On transportation, she said she is tired of projects such as the Long Island Rail Road’s East Side Access project and the 7 subway line extension, “projects that pass through here that we don’t benefit from.”

Crowley said the 7 could be extended in other directions, such as to connect LaGuardia Airport and the future development at Willets Point to Manhattan.

She said Homeland Security, too, would be an expansion of her work as chairwoman of the council’s Fire and Criminal Justice Services Committee, particularly in dealing with terrorism.

“New York is still a large target,” she said, adding that she would have opposed a vote in Congress two weeks ago that, while not naming the NYPD, could have defunded it of tens of millions of dollars in terrorism and intelligence support had the bill passed.

In addressing the nation’s $16 trillion deficit, Crowley could not identify any non-military programs that she would eliminate from the budget.

“I would cut parts of programs,” she said. “I’m sure there is waste and fraud.”

And she said the country could pay for a number of the things she would like to see by pulling out of Afghanistan at a faster pace than even President Obama has deemed responsible.

“You’re spending $500 billion over there training police officers and building schools,” she said. “New York City has 7,000 fewer police officers than when Mayor Bloomberg took office.
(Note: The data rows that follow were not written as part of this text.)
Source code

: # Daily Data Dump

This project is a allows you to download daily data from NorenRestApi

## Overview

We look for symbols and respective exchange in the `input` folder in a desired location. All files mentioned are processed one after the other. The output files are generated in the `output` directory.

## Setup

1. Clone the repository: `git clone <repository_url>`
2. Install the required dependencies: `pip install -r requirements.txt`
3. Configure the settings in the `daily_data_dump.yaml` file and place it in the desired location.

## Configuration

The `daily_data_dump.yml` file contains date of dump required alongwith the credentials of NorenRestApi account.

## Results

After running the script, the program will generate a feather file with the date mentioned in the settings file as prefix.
We need to be spending that money here.”

She did not directly acknowledge that saving the money by pulling out Afghanistan, where the Taliban allowed al-Qaeda to hatch its 9/11 attacks on New York City and Washington, DC, could once again leave a dangerous vacuum where terrorists could plot more attacks on the United States.“I don’t know where it ends over there,” she said.
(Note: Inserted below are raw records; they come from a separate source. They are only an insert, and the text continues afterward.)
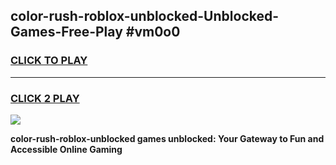 
## color-rush-roblox-unblocked-Unblocked-Games-Free-Play #vm0o0
<h3>
<a href="https://us.freeplayer.one?title=color-rush-roblox-unblocked&ref=9M">CLICK TO PLAY</a></h3>
<hr>

<h3>
<a href="https://us.freeplayer.one?title=color-rush-roblox-unblocked&ref=9M">CLICK 2 PLAY</a>
  
</h3>

<a href="https://us.freeplayer.one?title=color-rush-roblox-unblocked&ref=9M"><img src="https://clearcache.store/games.png"></a>


**color-rush-roblox-unblocked games unblocked: Your Gateway to Fun and Accessible Online Gaming**
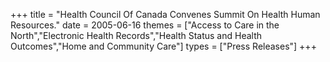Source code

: +++
title = "Health Council Of Canada Convenes Summit On Health Human Resources."
date = 2005-06-16
themes = ["Access to Care in the North","Electronic Health Records","Health Status and Health Outcomes","Home and Community Care"]
types = ["Press Releases"]
+++
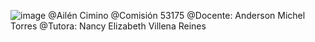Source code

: ![image](https://github.com/ailencimino/SQL_coderhouse/assets/147452525/cce40b6d-58d1-45b1-b9ae-77e8fc95c34a)
@Ailén Cimino 
@Comisión 53175
@Docente: Anderson Michel Torres
@Tutora: Nancy Elizabeth Villena Reines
When asked repeatedly she did say there were circumstances under which the United States would be justified in a direct military attack on Iran’s nuclear arms program.

On the economic crisis in Europe, the councilwoman said Germany, as the strongest economic power on the continent, must shoulder an even larger burden than it does now to prop up countries such as Greece and France.

While demographics in the Unites States have changed dramatically since Social Security’s inception in 1935, Crowley said that there is no need to restructure the program, even with President Obama’s own experts saying the fund is unsustainable at its current ratio of workers to benefit recipients.

“I think when more people get back to work and begin paying into the system again that will fix itself,” she said.

Crowley said jobs and education in New York could largely be tied together if the funding and political will are available in Washington to make the city a center of high tech education, training and development.